Terkait status kepegawaian KPK, Susi menyoroti adanya frasa ”dapat diangkat”, terutama dalam Pasal 69B (1) UU No 19/2019 terkait status pegawai KPK untuk menjadi ASN sebagai ketentuan peralihan antara undang-undang sebelumnya dan undang-undang yang baru.
Menurut dia, ketentuan peralihan tersebut semestinya memenuhi dua prinsip, yakni kepastian hukum dan tidak boleh menimbulkan kerugian bagi yang terkena ketentuan peralihan tersebut. ”Frasa ”dapat diangkat” itu mengandung ketidakpastian hukum karena bermakna choice atau pilihan,” ungkapnya.
Guru besar hukum tata negara ini juga melihat semestinya peralihan status pegawai KPK tidak dimaknai sebagai upaya merekrut pegawai baru karena seharusnya secara otomatis bisa langsung ditetapkan sebagai ASN. Hal ini pernah terjadi pada kasus peralihan status pegawai Perum Pos menjadi PT Pos Indonesia (Persero).
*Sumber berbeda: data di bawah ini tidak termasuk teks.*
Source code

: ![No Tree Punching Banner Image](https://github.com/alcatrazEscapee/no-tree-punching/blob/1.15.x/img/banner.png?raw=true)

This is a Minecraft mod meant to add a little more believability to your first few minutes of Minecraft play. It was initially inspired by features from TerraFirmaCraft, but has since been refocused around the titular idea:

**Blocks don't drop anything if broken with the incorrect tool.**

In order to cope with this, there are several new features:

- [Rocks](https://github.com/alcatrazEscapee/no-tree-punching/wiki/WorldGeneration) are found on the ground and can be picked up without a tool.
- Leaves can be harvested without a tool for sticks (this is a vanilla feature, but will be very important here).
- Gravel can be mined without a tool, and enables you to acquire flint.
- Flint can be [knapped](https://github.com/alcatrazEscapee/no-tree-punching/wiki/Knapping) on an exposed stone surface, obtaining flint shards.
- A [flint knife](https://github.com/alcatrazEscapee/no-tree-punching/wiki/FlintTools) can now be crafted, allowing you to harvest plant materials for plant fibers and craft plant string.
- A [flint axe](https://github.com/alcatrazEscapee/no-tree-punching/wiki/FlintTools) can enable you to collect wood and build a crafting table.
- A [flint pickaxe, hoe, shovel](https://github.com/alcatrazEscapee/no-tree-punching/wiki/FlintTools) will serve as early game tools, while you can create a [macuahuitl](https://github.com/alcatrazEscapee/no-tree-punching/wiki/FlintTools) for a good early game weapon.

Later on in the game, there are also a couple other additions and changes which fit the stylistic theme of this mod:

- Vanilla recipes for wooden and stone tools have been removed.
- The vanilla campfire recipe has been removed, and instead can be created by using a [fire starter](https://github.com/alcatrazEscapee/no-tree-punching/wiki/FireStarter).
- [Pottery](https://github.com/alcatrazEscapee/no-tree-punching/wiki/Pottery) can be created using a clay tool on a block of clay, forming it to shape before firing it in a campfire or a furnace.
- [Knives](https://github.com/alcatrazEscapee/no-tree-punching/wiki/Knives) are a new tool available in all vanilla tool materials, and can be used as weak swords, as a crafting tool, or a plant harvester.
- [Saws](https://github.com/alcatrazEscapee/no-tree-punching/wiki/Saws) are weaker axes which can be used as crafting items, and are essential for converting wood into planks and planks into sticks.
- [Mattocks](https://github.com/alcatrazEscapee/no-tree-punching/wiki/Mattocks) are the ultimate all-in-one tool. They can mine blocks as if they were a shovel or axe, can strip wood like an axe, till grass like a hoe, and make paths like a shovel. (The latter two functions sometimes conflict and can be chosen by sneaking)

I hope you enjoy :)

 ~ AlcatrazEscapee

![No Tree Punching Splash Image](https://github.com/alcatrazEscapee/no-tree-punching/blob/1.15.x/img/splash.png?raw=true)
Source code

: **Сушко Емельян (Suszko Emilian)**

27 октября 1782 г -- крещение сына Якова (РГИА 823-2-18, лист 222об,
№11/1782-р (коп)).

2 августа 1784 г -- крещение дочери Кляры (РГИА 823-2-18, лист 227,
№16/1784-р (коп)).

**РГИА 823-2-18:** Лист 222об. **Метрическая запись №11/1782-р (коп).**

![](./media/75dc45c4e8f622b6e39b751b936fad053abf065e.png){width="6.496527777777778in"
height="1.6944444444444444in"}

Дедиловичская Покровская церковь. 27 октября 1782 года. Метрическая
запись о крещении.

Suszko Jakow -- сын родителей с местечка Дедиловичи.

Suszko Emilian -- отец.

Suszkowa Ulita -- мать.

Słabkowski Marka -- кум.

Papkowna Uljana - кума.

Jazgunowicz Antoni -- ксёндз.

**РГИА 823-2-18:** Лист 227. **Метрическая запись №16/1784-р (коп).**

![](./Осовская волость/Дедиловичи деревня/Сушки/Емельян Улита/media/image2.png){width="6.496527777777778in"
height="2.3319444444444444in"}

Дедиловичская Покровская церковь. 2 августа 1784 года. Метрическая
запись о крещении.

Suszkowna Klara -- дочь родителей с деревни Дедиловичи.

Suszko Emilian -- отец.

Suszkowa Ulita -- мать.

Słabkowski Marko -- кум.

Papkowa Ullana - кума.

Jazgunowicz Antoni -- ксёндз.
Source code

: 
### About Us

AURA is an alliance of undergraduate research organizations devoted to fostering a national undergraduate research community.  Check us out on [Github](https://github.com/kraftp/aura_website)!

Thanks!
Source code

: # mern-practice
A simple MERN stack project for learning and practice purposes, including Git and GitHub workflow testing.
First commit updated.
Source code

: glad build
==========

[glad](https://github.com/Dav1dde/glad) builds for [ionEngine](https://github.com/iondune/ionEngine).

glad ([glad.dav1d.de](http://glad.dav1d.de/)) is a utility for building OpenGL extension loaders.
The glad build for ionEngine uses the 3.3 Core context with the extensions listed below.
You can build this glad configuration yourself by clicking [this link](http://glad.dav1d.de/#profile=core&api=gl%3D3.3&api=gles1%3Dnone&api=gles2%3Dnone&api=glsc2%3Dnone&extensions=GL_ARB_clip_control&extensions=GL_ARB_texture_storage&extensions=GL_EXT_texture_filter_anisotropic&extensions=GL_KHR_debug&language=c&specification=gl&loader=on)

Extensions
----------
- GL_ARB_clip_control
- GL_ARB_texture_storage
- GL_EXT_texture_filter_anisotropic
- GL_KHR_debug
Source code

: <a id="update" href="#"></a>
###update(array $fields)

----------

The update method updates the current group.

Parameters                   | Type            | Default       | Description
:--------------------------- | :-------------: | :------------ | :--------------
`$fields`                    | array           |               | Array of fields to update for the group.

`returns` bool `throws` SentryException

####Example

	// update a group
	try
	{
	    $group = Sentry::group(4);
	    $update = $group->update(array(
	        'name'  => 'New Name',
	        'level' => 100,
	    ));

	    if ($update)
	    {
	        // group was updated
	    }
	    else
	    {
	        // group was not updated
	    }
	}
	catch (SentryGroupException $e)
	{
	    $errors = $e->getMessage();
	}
Dalam catatan Kompas, pada 1995 setelah perubahan status, PT Pos Indonesia melakukan restrukturisasi perusahaan sebagai tindak lanjut perubahan status dari perum menjadi persero.
Dalam restrukturisasi tersebut, PT Pos Indonesia tidak melakukan pengurangan pegawai yang saat itu berjumlah 28.677 orang. Pegawai saat berstatus perum otomatis tetap menjadi pegawai ketika Perum Pos sudah berubah sebagai PT Pos Indonesia (Kompas, 23/10/1995).
Pada akhirnya, temuan Ombudsman ini harus diakui menjadi babak baru bagi polemik TWK yang menyita perhatian publik. Direktur Sosialisasi dan Kampanye Antikorupsi KPK Giri Suprapdiono, salah seorang pegawai yang tidak lolos TWK, mengapresiasi langkah Ombudsman ini.
”ORI sangat progresif, di antara keputusasaan kami, ORI menumbuhkan harapan,” ujar Giri saat menjadi narasumber dalam webinar terkait temuan ORI soal polemik TWK ini, Minggu (25/7/2021).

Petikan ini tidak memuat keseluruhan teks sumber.